Welcome to the homework assignment for text processing using NLTK. In this
assignment, you will apply the text-processing techniques we have learned in
the previous lessons using the Natural Language Toolkit (NLTK) library in
Python.
You will be given a set of text data and asked to perform various text
processing tasks, including tokenization, stop word removal, stemming
lemmatization, and regular expression matching. These tasks are everyday in
natural language processing and are essential for preparing text data for
analysis and modelling.
By completing this assignment, you will gain hands-on experience in
applying these techniques to real-world text data and become more
proficient in using NLTK for text processing. Good luck!

1. Tokenize the following text into individual words:

In [6]:
import nltk

nltk.download('punkt_tab')


[nltk_data] Downloading package punkt_tab to /root/nltk_data...
[nltk_data]   Unzipping tokenizers/punkt_tab.zip.


True

In [7]:
from nltk.tokenize import word_tokenize

text = "The quick brown fox jumps over the lazy dog."
tokens = word_tokenize(text)
print(tokens)



['The', 'quick', 'brown', 'fox', 'jumps', 'over', 'the', 'lazy', 'dog', '.']

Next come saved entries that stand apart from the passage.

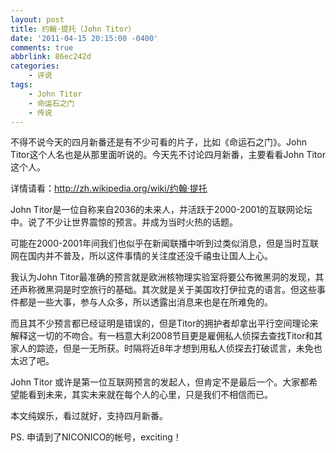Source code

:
 ```yaml
---
layout: post
title: 约翰·提托（John Titor）
date: '2011-04-15 20:15:00 -0400'
comments: true
abbrlink: 86ec242d
categories:
	- 评说
tags:
	- John Titor
	- 命运石之门
	- 传说
---
```

不得不说今天的四月新番还是有不少可看的片子，比如《命运石之门》。John Titor这个人名也是从那里面听说的。今天先不讨论四月新番，主要看看John Titor这个人。

详情请看：http://zh.wikipedia.org/wiki/约翰·提托

John Titor是一位自称来自2036的未来人，并活跃于2000-2001的互联网论坛中。说了不少让世界震惊的预言。并成为当时火热的话题。

可能在2000-2001年间我们也似乎在新闻联播中听到过类似消息，但是当时互联网在国内并不普及，所以这件事情的关注度还没千禧虫让国人上心。

我认为John Titor最准确的预言就是欧洲核物理实验室将要公布微黑洞的发现，其还声称微黑洞是时空旅行的基础。其次就是关于美国攻打伊拉克的语言。但这些事件都是一些大事，参与人众多，所以透露出消息来也是在所难免的。

而且其不少预言都已经证明是错误的，但是Titor的拥护者却拿出平行空间理论来解释这一切的不吻合。有一档意大利2008节目更是雇佣私人侦探去查找Titor和其家人的踪迹，但是一无所获。时隔将近8年才想到用私人侦探去打破谎言，未免也太迟了吧。

John Titor 或许是第一位互联网预言的发起人，但肯定不是最后一个。大家都希望能看到未来，其实未来就在每个人的心里，只是我们不相信而已。

本文纯娱乐，看过就好，支持四月新番。

PS. 申请到了NICONICO的帐号，exciting！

2. Remove stop words from the following text:

In [8]:
from nltk.corpus import stopwords

nltk.download('stopwords')
stop_words = set(stopwords.words('english'))
filtered_tokens = [word for word in tokens if word.lower() not in stop_words]
print(filtered_tokens)


['quick', 'brown', 'fox', 'jumps', 'lazy', 'dog', '.']


[nltk_data] Downloading package stopwords to /root/nltk_data...
[nltk_data]   Unzipping corpora/stopwords.zip.


3. Stem the following words using Porter Stemmer:

In [9]:
from nltk.stem import PorterStemmer

words = ["studies", "studying", "studied", "study"]
stemmer = PorterStemmer()
stems = [stemmer.stem(word) for word in words]
print(stems)


['studi', 'studi', 'studi', 'studi']


4. Lemmatize the following words using WordNet Lemmatizer:

In [10]:
from nltk.stem import WordNetLemmatizer
nltk.download('wordnet')

lemmatizer = WordNetLemmatizer()
lemmatized = [lemmatizer.lemmatize(word) for word in words]
print(lemmatized)


[nltk_data] Downloading package wordnet to /root/nltk_data...


['study', 'studying', 'studied', 'study']


5. Use regular expressions to extract all email addresses:

In [11]:
import re

text = "Please contact us at info@example.com or support@example.com for further assistance."
email_pattern = r'\b[A-Za-z0-9._%+-]+@[A-Za-z0-9.-]+\.[A-Za-z]{2,}\b'
emails = re.findall(email_pattern, text)
print(emails)


['info@example.com', 'support@example.com']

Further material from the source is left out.